More general estimation

• Have random variable $X$
• Want to estimate $E[X]$
• turns out can do this with few samples if $\mu < \sigma$.
• Proof in HW.
• What if want to estimate $\sigma$?
• Just need to estimate mean of random variable $X^2$.
• There are schemes that are “competitive” versus unknown $\mu,\sigma$

Another generalization: conditional sampling

• choose from some distribution, conditioned on some event
• if event common, just choose from distribution till event happens
• rare events hard to condition on.
• Choosing a random graph coloring is easy
• Choosing a random legal graph coloring is hard (and useful in physics)

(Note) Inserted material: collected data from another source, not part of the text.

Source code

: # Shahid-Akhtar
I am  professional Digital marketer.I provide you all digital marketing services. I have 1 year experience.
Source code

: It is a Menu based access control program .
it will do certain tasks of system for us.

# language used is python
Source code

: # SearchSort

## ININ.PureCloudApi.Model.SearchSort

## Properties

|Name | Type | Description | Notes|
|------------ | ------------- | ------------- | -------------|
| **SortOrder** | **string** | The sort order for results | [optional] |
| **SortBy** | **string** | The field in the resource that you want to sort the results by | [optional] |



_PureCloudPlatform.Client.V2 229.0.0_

For now we'll study “sampling for (better) algorithms.” Later, “algorithms for (better) sampling”

Handling unknown $p$

• Sample $n$ (unknown) times till get $\mu_{\epsilon,\delta}=O(\log \delta^{-1}/\epsilon^2)$ hits
• w.h.p, $p \in (1\pm\epsilon)\mu_{\epsilon,\delta}/n$
• let $k = \mu_{\epsilon,\delta}/p$
• so when take $k$ samples expect $\mu_{\epsilon,\delta}$ hits
• consider first $k/(1+\epsilon)$ samples
• expect $\mu_{\epsilon,\delta}/(1+\epsilon)$ hits
• Chernoff says w.h.p $< (1+\epsilon)\mu_{\epsilon,\delta}/(1+\epsilon)=\mu_{\epsilon,\delta}$ hits
• so won't have enough hits to stop before this point
• similar argument that won't stop too late
• instead will stop at some point in proper interval
• and this get good estimate

Discussion

• For error probability $\delta$, need $kp=\mu_{\epsilon,\delta}=(4/\epsilon^2)\ln 2/\delta$
• So, can get tiny probability of error cheaply, but sensitive to $\epsilon$.
• Note for many apps, want “with high probability:” $\delta=1/n^2$, so $kp \approx \log n$.
• Note also, to get good sample, need $k >> 1/p$.
• i.e., sample needed is larger as event we want to detect is rarer.
• Sampling without replacement gives lower probability of large deviation

### Transitive closure

Problem outline

• databases want size
• matrix multiply time
• compute reachibility set of each vertex, add

Sampling algorithm

• generate vertex samples until $\mu_{\epsilon\delta}$ reachable from $v$
• deduce size of $v$'s reachability set.
• reachability test: $O(m)$.
• number of sample: $n/$size.
• $O(mn)$ per vertex---ouch!

Can test for all vertices simultaneously

• increase mean to $O(1/\epsilon^2\log (n/\delta))$,
• so $\delta/n$ failure probability per vertex
• so $\delta$ overall (union bound)
• $O(mn)$ for all vertices (still ouch).

Avoid wasting work

• stop propagating to a vertex once it has seen enough
• if a vertex has seen $k$ samples, so have all its predecessors
• so no need to forward observations
• so send at most $\log n/\delta$ samples over an edge
• also, after $O(n\mu_{\epsilon,\delta/n})$ samples, every vertex has $\log n/\delta$ hits. No more needed.